REBEL – Les Plaisirs champêtres

Jean-Féry Rebel naquit le 18 avril 1666 . Son père, Jean Rebel (1636-1692) était chanteur à la Chapelle royale. Jean-Féry était âgé de huit ans quand Lully remarqua ses dons précoces pour la musique. Il lui enseigna le violon et la composition. Fort de l’appui d’un aussi puissant protecteur, la carrière du jeune Rebel progressa rapidement. Dès 1699, il fut premier violon à l’Opéra. En 1705, il devint membre des Vingt-quatre Violons du roi. Il assuma la charge de batteur de mesure (chef d’orchestre) à l’Académie royale de musique à partir de 1720. Il occupa aussi, en partage avec son beau-frère Delalande, la charge de compositeur de la Chambre à partir de 1718.

Rebel publia trois livres de sonates et de suites pour violon. Il composa, en collaboration avec Delalande des Leçons de ténèbres, aujourd’hui perdues. Il écrivit une vingtaine d’airs parus dans divers Recueils d’airs sérieux et à boire, parus entre 1695 et 1708. Il composa une tragédie lyrique, Ulysse, qui fut créée en 1703 mais qui ne connut pas un grand succès. Par contre, la qualité de sa musique de danse fut reconnue de tous. Jean-Féry Rebel mourut le 2 janvier 1747.

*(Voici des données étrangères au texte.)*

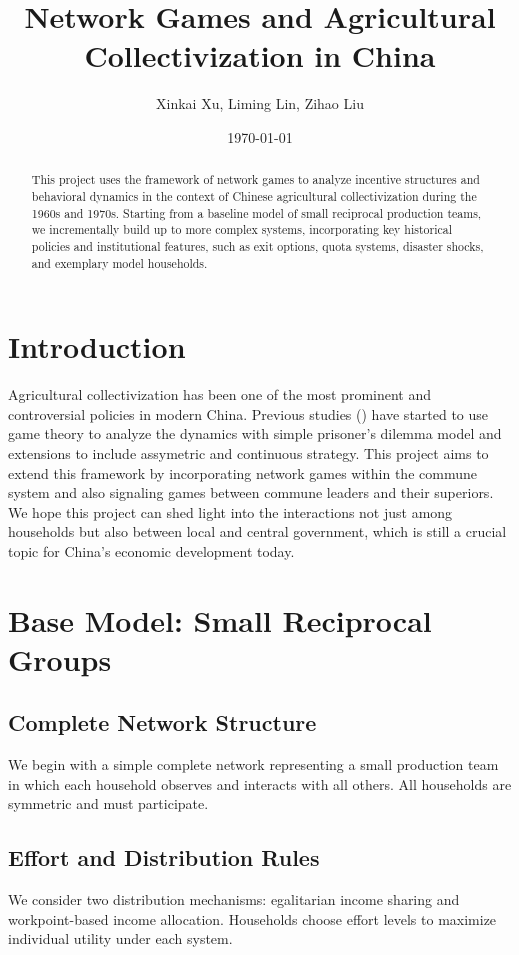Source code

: \documentclass[12pt]{article}
\title{Network Games and Agricultural Collectivization in China}
\author{Xinkai Xu, Liming Lin, Zihao Liu}
\date{\today}
\begin{document}
\maketitle
\onehalfspacing

\begin{abstract}
This project uses the framework of network games to analyze incentive structures and behavioral dynamics in the context of Chinese agricultural collectivization during the 1960s and 1970s. Starting from a baseline model of small reciprocal production teams, we incrementally build up to more complex systems, incorporating key historical policies and institutional features, such as exit options, quota systems, disaster shocks, and exemplary model households.
\end{abstract}

\section{Introduction}
Agricultural collectivization has been one of the most prominent and controversial policies in modern China. Previous studies (\cite{chinnDiligenceLazinessChinese1980, nitzanDiligenceLazinessChinese1987}) have started to use game theory to analyze the dynamics with simple prisoner's dilemma model and extensions to include assymetric and continuous strategy. This project aims to extend this framework by incorporating network games within the commune system and also signaling games between commune leaders and their superiors. We hope this project can shed light into the interactions not just among households but also between local and central government, which is still a crucial topic for China's economic development today.
\section{Base Model: Small Reciprocal Groups}
\subsection{Complete Network Structure}
We begin with a simple complete network representing a small production team in which each household observes and interacts with all others. All households are symmetric and must participate.

\subsection{Effort and Distribution Rules}
We consider two distribution mechanisms: egalitarian income sharing and workpoint-based income allocation. Households choose effort levels to maximize individual utility under each system.
\end{document}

Alors que l’opéra-ballet et la tragédie lyrique dominaient la scène musicale, un nouveau type de spectacle de danse fit son apparition au tournant des années 1720 : le ballet-pantomime. Appelé aussi ballet d’action ou ballet en action, cette nouvelle forme d’expression, complètement affranchie de l’art lyrique, avait pour but de raconter une histoire ou de dépeindre des passions uniquement par l’intermédiaire des pas de danse ou des gestes seuls.

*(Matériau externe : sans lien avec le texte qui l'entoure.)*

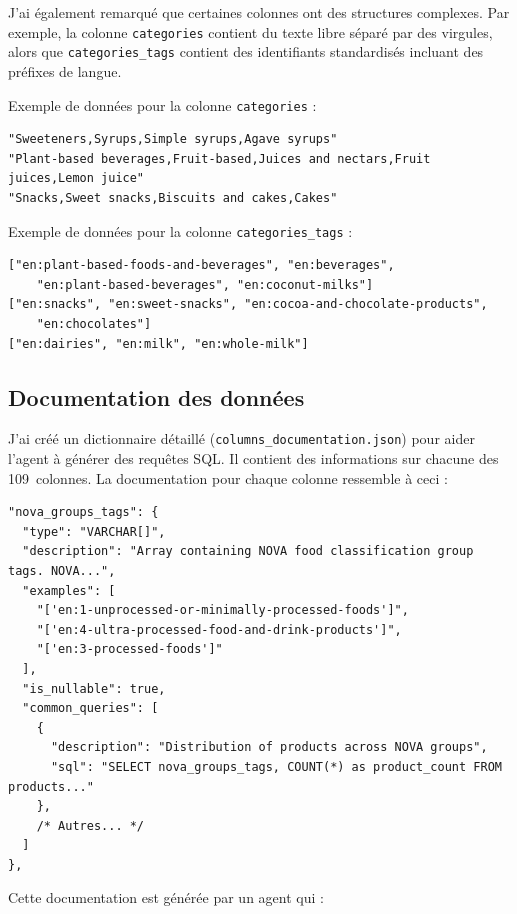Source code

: \documentclass[a4paper,11pt]{article}
\begin{document}
J'ai également remarqué que certaines colonnes ont des structures complexes. 
Par exemple, la colonne \texttt{categories} contient du texte libre séparé par des virgules, alors que \texttt{categories\_tags} contient des identifiants standardisés incluant des préfixes de langue.

Exemple de données pour la colonne \texttt{categories} :

\begin{lstlisting}
"Sweeteners,Syrups,Simple syrups,Agave syrups"
"Plant-based beverages,Fruit-based,Juices and nectars,Fruit juices,Lemon juice"
"Snacks,Sweet snacks,Biscuits and cakes,Cakes"
\end{lstlisting}

Exemple de données pour la colonne \texttt{categories\_tags} :

\begin{lstlisting}
["en:plant-based-foods-and-beverages", "en:beverages", 
    "en:plant-based-beverages", "en:coconut-milks"]
["en:snacks", "en:sweet-snacks", "en:cocoa-and-chocolate-products", 
    "en:chocolates"]
["en:dairies", "en:milk", "en:whole-milk"]
\end{lstlisting}




\subsection{Documentation des données}

J'ai créé un dictionnaire détaillé
(\texttt{columns\_documentation.json}) pour aider l'agent à générer des requêtes SQL. Il contient des informations sur chacune des 109~colonnes.
La documentation pour chaque colonne ressemble à ceci :

\newpage
\begin{lstlisting}
"nova_groups_tags": {
  "type": "VARCHAR[]",
  "description": "Array containing NOVA food classification group tags. NOVA...",
  "examples": [
    "['en:1-unprocessed-or-minimally-processed-foods']",
    "['en:4-ultra-processed-food-and-drink-products']",
    "['en:3-processed-foods']"
  ],
  "is_nullable": true,
  "common_queries": [
    {
      "description": "Distribution of products across NOVA groups",
      "sql": "SELECT nova_groups_tags, COUNT(*) as product_count FROM products..."
    },
    /* Autres... */
  ]
},
\end{lstlisting}

Cette documentation est générée par un agent qui :
\end{document}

C’est en 1711 que Rebel composa son premier ballet, Caprice, qui fut dansé par la grande Françoise Prévost (1680-1741). Celle-ci était danseuse seule (danseuse soliste) à l’Opéra de Paris depuis 1705. Elle était admirée autant pour sa maîtrise technique que pour l’expressivité de ses chorégraphies. Un de ses admirateurs, le maître à danser Pierre Rameau écrira à son sujet, en 1725, que «dans une seule de ses Danses sont renfermées toutes les règles qu’après de longues méditations nous pourrions donner sur notre Art». Elle se retira en 1730. Sa fille Anne épousa François Rebel, le fils de Jean-Féry, en 1733.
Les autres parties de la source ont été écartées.